O dia 31 de julho marca o desaparecimento de Antoine Saint-Exupéry,
que teve seu avião abatido por alemães enquanto fazia uma missão de
reconhecimento em 1944, durante a Segunda Guerra Mundial. Mais do que
autor de "O Pequeno Príncipe", cuja adaptação para os cinemas chega ao
país em meados de agosto, o francês é dono de uma obra respeitável,
porém sufocada pelo seu clássico infanto-juvenil.
Mônica
Cristina Corrêa, pós-doutora em Literatura Comparada Brasil-França,
ligada à Succession et Fondation Saint-Exupéry e que desde 2005 se
dedica a estudos sobre o autor, diz que, ao se aterem ao clássico
absoluto de Saint-Exupéry, as pessoas perdem a oportunidade de conhecer o
autor em si. "Muitos leitores se limitaram a repetir trechos do
'Pequeno Príncipe' como clichês de cartões de aniversário e não se deram
a oportunidade de conhecer o piloto pioneiro. Menos ainda, o piloto
militar que morreu pela França, que se deixou imolar por seu país... É
lamentável, mas é consequência do mundo em que vivemos, no qual o
'produto' se sobrepõe a tudo".
Todos os livros do escritor
dialogam fortemente com seu ofício de aviador, em uma época na qual
guiar um avião era algo de extrema periculosidade. Cruzando os céus,
Saint-Exupéry foi o responsável pelo correio entre a França e suas
colônias na África. Também viveu dois anos no deserto do Marrocos, onde
precisava dissuadir rebeldes a cessarem com os sequestros de outros
pilotos franceses. "Seu dom para a comunicação fez dele um homem
rapidamente estimado pelos árabes e possibilitou que salvasse alguns
camaradas", pontua a pesquisadora. Em seguida, o francês se tornou
piloto militar.
Essa experiência está presente em seis de seus
títulos, "Correio do Sul" (1929), "Voo Noturno" (1931), "Terra dos
Homens" (1939), "Piloto de Guerra" (1942), "Carta a um Refém" (1943), e,
claro, "O Pequeno Príncipe", também de 1943, e em alguns outros textos e
contos. A exceção à regra é "Cidadela", publicado postumamente. "Não se
trata simplesmente de falar dos aviões ou da profissão: Saint-Exupéry
diz que o avião, para ele, é 'uma ferramenta' e não uma 'finalidade'. Ou
seja: é o meio que lhe permite observar a vida – e literalmente do
alto", diz Mônica, que também é tradutora das novas edições de "O
Pequeno Príncipe" e "Piloto de Guerra" que serão lançadas pela Cia. das
Letras.
A especialista lembra que o autor afirmou em uma
entrevista: "Tenho horror da literatura pela literatura. Por ter vivido
ardentemente, pude escrever fatos concretos. Foi meu ofício que
determinou meu dever de escritor", o que escancara como todos os seus
livros refletem suas próprias experiências.
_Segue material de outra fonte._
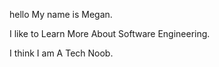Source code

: 
hello
My name is Megan.

I like to Learn More About Software Engineering.

I think I am A Tech Noob.

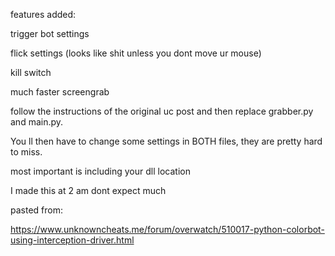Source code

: features added:

trigger bot settings

flick settings (looks like shit unless you dont move ur mouse)

kill switch

much faster screengrab


follow the instructions of the original uc post and then replace grabber.py and main.py.

You ll then have to change some settings in BOTH files, they are pretty hard to miss.

most important is including your dll location

I made this at 2 am dont expect much



pasted from:

https://www.unknowncheats.me/forum/overwatch/510017-python-colorbot-using-interception-driver.html
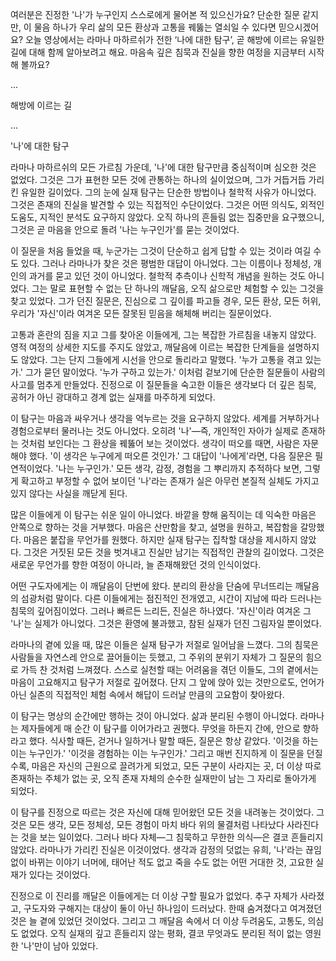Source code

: 여러분은 진정한 '나'가 누구인지 스스로에게 물어본 적 있으신가요?
단순한 질문 같지만, 이 물음 하나가 우리 삶의 모든 환상과 고통을 꿰뚫는 열쇠일 수 있다면 믿으시겠어요?
오늘 영상에서는 라마나 마하르쉬가 전한 ‘나에 대한 탐구’, 곧 해방에 이르는 유일한 길에 대해 함께 알아보려고 해요.
마음속 깊은 침묵과 진실을 향한 여정을 지금부터 시작해 볼까요?

... 

해방에 이르는 길

... 

'나'에 대한 탐구

라마나 마하르쉬의 모든 가르침 가운데, '나'에 대한 탐구만큼 중심적이며 심오한 것은 없었다. 그것은 그가 표현한 모든 것에 관통하는 하나의 실이었으며, 그가 거듭거듭 가리킨 유일한 길이었다. 그의 눈에 실재 탐구는 단순한 방법이나 철학적 사유가 아니었다. 그것은 존재의 진실을 발견할 수 있는 직접적인 수단이었다. 그것은 어떤 의식도, 외적인 도움도, 지적인 분석도 요구하지 않았다. 오직 하나의 흔들림 없는 집중만을 요구했으니, 그것은 곧 마음을 안으로 돌려 '나는 누구인가'를 묻는 것이었다.

이 질문을 처음 들었을 때, 누군가는 그것이 단순하고 쉽게 답할 수 있는 것이라 여길 수도 있다. 그러나 라마나가 찾은 것은 평범한 대답이 아니었다. 그는 이름이나 정체성, 개인의 과거를 묻고 있던 것이 아니었다. 철학적 추측이나 신학적 개념을 원하는 것도 아니었다. 그는 말로 표현할 수 없는 단 하나의 깨달음, 오직 삶으로만 체험할 수 있는 그것을 찾고 있었다. 그가 던진 질문은, 진심으로 그 깊이를 파고들 경우, 모든 환상, 모든 허위, 우리가 '자신'이라 여겨온 모든 잘못된 믿음을 해체해 버리는 질문이었다.

고통과 혼란의 짐을 지고 그를 찾아온 이들에게, 그는 복잡한 가르침을 내놓지 않았다. 영적 여정의 상세한 지도를 주지도 않았고, 깨달음에 이르는 복잡한 단계들을 설명하지도 않았다. 그는 단지 그들에게 시선을 안으로 돌리라고 말했다. '누가 고통을 겪고 있는가.' 그가 묻던 말이었다. '누가 구하고 있는가.' 이처럼 겉보기에 단순한 질문들이 사람의 사고를 멈추게 만들었다. 진정으로 이 질문들을 숙고한 이들은 생각보다 더 깊은 침묵, 공허가 아닌 광대하고 경계 없는 실재를 마주하게 되었다.

이 탐구는 마음과 싸우거나 생각을 억누르는 것을 요구하지 않았다. 세계를 거부하거나 경험으로부터 물러나는 것도 아니었다. 오히려 '나'—즉, 개인적인 자아가 실제로 존재하는 것처럼 보인다는 그 환상을 꿰뚫어 보는 것이었다. 생각이 떠오를 때면, 사람은 자문해야 했다. '이 생각은 누구에게 떠오른 것인가.' 그 대답이 '나에게'라면, 다음 질문은 필연적이었다. '나는 누구인가.' 모든 생각, 감정, 경험을 그 뿌리까지 추적하다 보면, 그렇게 확고하고 부정할 수 없어 보이던 '나'라는 존재가 실은 아무런 본질적 실체도 가지고 있지 않다는 사실을 깨닫게 된다.

많은 이들에게 이 탐구는 쉬운 일이 아니었다. 바깥을 향해 움직이는 데 익숙한 마음은 안쪽으로 향하는 것을 거부했다. 마음은 산만함을 찾고, 설명을 원하고, 복잡함을 갈망했다. 마음은 붙잡을 무언가를 원했다. 하지만 실재 탐구는 집착할 대상을 제시하지 않았다. 그것은 거짓된 모든 것을 벗겨내고 진실만 남기는 직접적인 관찰의 길이었다. 그것은 새로운 무언가를 향한 여정이 아니라, 늘 존재해왔던 것의 인식이었다.

어떤 구도자에게는 이 깨달음이 단번에 왔다. 분리의 환상을 단숨에 무너뜨리는 깨달음의 섬광처럼 말이다. 다른 이들에게는 점진적인 전개였고, 시간이 지남에 따라 드러나는 침묵의 깊어짐이었다. 그러나 빠르든 느리든, 진실은 하나였다. '자신'이라 여겨온 그 '나'는 실제가 아니었다. 그것은 환영에 불과했고, 참된 실재가 던진 그림자일 뿐이었다.

라마나의 곁에 있을 때, 많은 이들은 실재 탐구가 저절로 일어남을 느꼈다. 그의 침묵은 사람들을 자연스레 안으로 끌어들이는 듯했고, 그 주위의 분위기 자체가 그 질문의 힘으로 가득 찬 것처럼 느껴졌다. 스스로 실천할 때는 어려움을 겪던 이들도, 그의 곁에서는 마음이 고요해지고 탐구가 저절로 깊어졌다. 단지 그 앞에 앉아 있는 것만으로도, 언어가 아닌 실존의 직접적인 체험 속에서 해답이 드러날 만큼의 고요함이 찾아왔다.

이 탐구는 명상의 순간에만 행하는 것이 아니었다. 삶과 분리된 수행이 아니었다. 라마나는 제자들에게 매 순간 이 탐구를 이어가라고 권했다. 무엇을 하든지 간에, 안으로 향하라고 했다. 식사할 때든, 걷거나 일하거나 말할 때든, 질문은 항상 같았다. '이것을 하는 이는 누구인가.' '이것을 경험하는 이는 누구인가.' 그리고 매번 진지하게 이 질문을 던질수록, 마음은 자신의 근원으로 끌려가게 되었고, 모든 구분이 사라지는 곳, 더 이상 따로 존재하는 주체가 없는 곳, 오직 존재 자체의 순수한 실재만이 남는 그 자리로 돌아가게 되었다.

이 탐구를 진정으로 따르는 것은 자신에 대해 믿어왔던 모든 것을 내려놓는 것이었다. 그것은 모든 생각, 모든 정체성, 모든 경험이 마치 바다 위의 물결처럼 나타났다 사라진다는 것을 보는 일이었다. 그러나 바다 자체—그 침묵하고 무한한 의식—은 결코 흔들리지 않았다. 라마나가 가리킨 진실은 이것이었다. 생각과 감정의 덧없는 유희, '나'라는 끊임없이 바뀌는 이야기 너머에, 태어난 적도 없고 죽을 수도 없는 어떤 거대한 것, 고요한 실재가 있다는 것이었다.

진정으로 이 진리를 깨달은 이들에게는 더 이상 구할 필요가 없었다. 추구 자체가 사라졌고, 구도자와 구해지는 대상이 둘이 아닌 하나임이 드러났다. 한때 숨겨졌다고 여겨졌던 것은 늘 곁에 있었던 것이었다. 그리고 그 깨달음 속에서 더 이상 두려움도, 고통도, 의심도 없었다. 오직 실재의 깊고 흔들리지 않는 평화, 결코 무엇과도 분리된 적이 없는 영원한 '나'만이 남아 있었다.
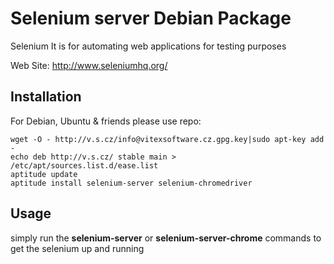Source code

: # Selenium server Debian Package

Selenium It is for automating web applications for testing purposes

Web Site: http://www.seleniumhq.org/

Installation
------------

For Debian, Ubuntu & friends please use repo:

    wget -O - http://v.s.cz/info@vitexsoftware.cz.gpg.key|sudo apt-key add -
    echo deb http://v.s.cz/ stable main > /etc/apt/sources.list.d/ease.list
    aptitude update
    aptitude install selenium-server selenium-chromedriver

Usage
-----

simply run the **selenium-server** or **selenium-server-chrome** commands to get
the selenium up and running








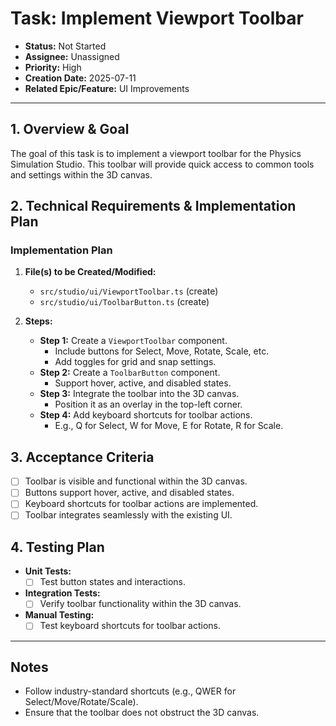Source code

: # Task: Implement Viewport Toolbar

- **Status:** Not Started
- **Assignee:** Unassigned
- **Priority:** High
- **Creation Date:** 2025-07-11
- **Related Epic/Feature:** UI Improvements

---

## 1. Overview & Goal

The goal of this task is to implement a viewport toolbar for the Physics Simulation Studio. This toolbar will provide quick access to common tools and settings within the 3D canvas.

## 2. Technical Requirements & Implementation Plan

### Implementation Plan

1. **File(s) to be Created/Modified:**
    - `src/studio/ui/ViewportToolbar.ts` (create)
    - `src/studio/ui/ToolbarButton.ts` (create)

2. **Steps:**
    - **Step 1:** Create a `ViewportToolbar` component.
      - Include buttons for Select, Move, Rotate, Scale, etc.
      - Add toggles for grid and snap settings.
    - **Step 2:** Create a `ToolbarButton` component.
      - Support hover, active, and disabled states.
    - **Step 3:** Integrate the toolbar into the 3D canvas.
      - Position it as an overlay in the top-left corner.
    - **Step 4:** Add keyboard shortcuts for toolbar actions.
      - E.g., Q for Select, W for Move, E for Rotate, R for Scale.

## 3. Acceptance Criteria

- [ ] Toolbar is visible and functional within the 3D canvas.
- [ ] Buttons support hover, active, and disabled states.
- [ ] Keyboard shortcuts for toolbar actions are implemented.
- [ ] Toolbar integrates seamlessly with the existing UI.

## 4. Testing Plan

- **Unit Tests:**
  - [ ] Test button states and interactions.
- **Integration Tests:**
  - [ ] Verify toolbar functionality within the 3D canvas.
- **Manual Testing:**
  - [ ] Test keyboard shortcuts for toolbar actions.

---

## Notes

- Follow industry-standard shortcuts (e.g., QWER for Select/Move/Rotate/Scale).
- Ensure that the toolbar does not obstruct the 3D canvas.
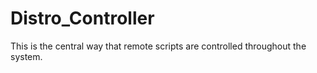 Distro_Controller
=================

This is the central way that remote scripts are controlled throughout the system.
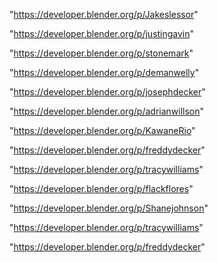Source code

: "https://developer.blender.org/p/Jakeslessor"

"https://developer.blender.org/p/justingavin"

"https://developer.blender.org/p/stonemark"

"https://developer.blender.org/p/demanwelly"

"https://developer.blender.org/p/josephdecker"

"https://developer.blender.org/p/adrianwillson"

"https://developer.blender.org/p/KawaneRio"

"https://developer.blender.org/p/freddydecker"

"https://developer.blender.org/p/tracywilliams"

 
"https://developer.blender.org/p/flackflores"


"https://developer.blender.org/p/Shanejohnson"


"https://developer.blender.org/p/tracywilliams"


"https://developer.blender.org/p/freddydecker"


 
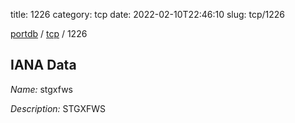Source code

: title: 1226
category: tcp
date: 2022-02-10T22:46:10
slug: tcp/1226

[portdb](/) / [tcp](/category/tcp.html) / 1226


## IANA Data

_Name:_ stgxfws

_Description:_ STGXFWS

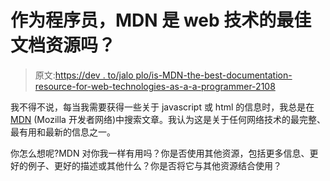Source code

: # 作为程序员，MDN 是 web 技术的最佳文档资源吗？

> 原文:[https://dev . to/jalo plo/is-MDN-the-best-documentation-resource-for-web-technologies-as-a-a-programmer-2108](https://dev.to/jaloplo/is-mdn-the-best-documentation-resource-for-web-technologies-as-a-programmer-2108)

我不得不说，每当我需要获得一些关于 javascript 或 html 的信息时，我总是在 [MDN](https://developer.mozilla.org/en-US/) (Mozilla 开发者网络)中搜索文章。我认为这是关于任何网络技术的最完整、最有用和最新的信息之一。

你怎么想呢?MDN 对你我一样有用吗？你是否使用其他资源，包括更多信息、更好的例子、更好的描述或其他什么？你是否将它与其他资源结合使用？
"'O Pequeno Príncipe' foi transformado num produto"
Mônica lamenta que o restante dos livros de Saint-Exupéry seja
praticamente sobrepujado pela história do pequeno aviador perdido em um
deserto. Segundo ela, isso acaba por simplificar e banalizar a vida e a
obra do autor e diminui o próprio "O Pequeno Príncipe", que, recortado e
afastado dos outros títulos, perde muito de sua riqueza.
"É
claro que uma obra pode e deve ser lida como texto independente e cada
leitor terá seu momento e sua interpretação. Mas o 'O Pequeno Príncipe',
por ter sido o último livro escrito por um autor do quilate de
Saint-Exupéry, mereceria uma leitura mais aprofundada e que conduzisse
ao universo específico e maravilhoso de seu criador. Isso não acontece.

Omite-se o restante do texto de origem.